Predictive control is a very popular technique in industry and thus having resources on this within the control101 toolbox makes sense. The focus of these resources will be to reinforce a good understanding of the underlying concepts by enabling extensive visualisation. For detailed theory please see chapter 8 and the numerous text books on the topic.
Those who wish to implement MPC in anger should note that there are numerous MATLAB toolboxes available for this on file exchange.
These items are in preparation so have not yet been published.
The contents are summarised as follows. More details are lower down.
An introduction to prediction in decision making.
Choosing tuning parameters for a finite horizon algorithm
Challenging scenarios and what might go wrong with finite horizon algorithms?
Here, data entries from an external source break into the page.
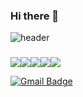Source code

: ### Hi there 👋 

![header](https://capsule-render.vercel.app/api?type=rounded&color=auto&height=40&section=header&text=CurrentMainTech&fontSize=30) 
### 
<img src="https://img.shields.io/badge/AWS-232F3E?style=flat&logo=Amazon AWS&logoColor=white"/><img src="https://img.shields.io/badge/SpringBoot-6DB33F?style=flat&logo=Spring Boot&logoColor=white"/><img src="https://img.shields.io/badge/JAVA-007396?style=flat&logo=Java&logoColor=white"/><img src="https://img.shields.io/badge/MySQL-4479A1?style=flat&logo=MySQL&logoColor=white"/><img src="https://img.shields.io/badge/Hibernate-59666C?style=flat&logo=Hibernate&logoColor=white"/>








<!-- [![Top Langs](https://github-readme-stats.vercel.app/api/top-langs/?username=doobu-l&layout=compact)](https://github.com/doobu-l/github-readme-stats)-->

[![Gmail Badge](https://img.shields.io/badge/Gmail-d14836?style=flat-square&logo=Gmail&logoColor=white&link=mailto:seop00513@gmail.com)](mailto:seop00513@gmail.com)
<!--
**Doobu-L/Doobu-L** is a ✨ _special_ ✨ repository because its `README.md` (this file) appears on your GitHub profile.

Here are some ideas to get you started:

- 🔭 I’m currently working on ...
- 🌱 I’m currently learning ...
- 👯 I’m looking to collaborate on ...
- 🤔 I’m looking for help with ...
- 💬 Ask me about ...
- 📫 How to reach me: ...
- 😄 Pronouns: ...
- ⚡ Fun fact: ...
-->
Handling uncertainty and noise: the T-filter
Constraint handling and why MPC is so useful
Feedforward and target information
As normal in the toolbox, all the interactive laboratories are supported by manuals written as livescripts which give more detailed background information. As the focus is on concepts, for now the available resources focus on linear SISO systems as more complicated scenarios make the core concepts harder to illustrate.
This is a simple interface (predictionconcepts_control101.mlapp) to understand both how prediction underpins control decision making modelling and also how, with poor choices of horizons, these decisions may be poorly thought through. Users can select their desired values for the future inputs and view the impact on the predictions. There is also an option to view the associated GPC/DMC predictions. The implement button will then use the first of these and move to the next sample.
Boxes at the top summarise the sum of errors squared and input changes squared to help with any quantitative assessment.
This app (mpctuning_control101.mlapp) is a simple interface to understand and investigate how the core tuning parameters within an MPC law affect the decision making and performance. The tuning paramters dictate the performance index used to determine the 'optimal' current control and thus their choice is important. However, it can be seen that different choices lead to hugely variable behaviour and thus understanding what constitute good and bad choices is essential.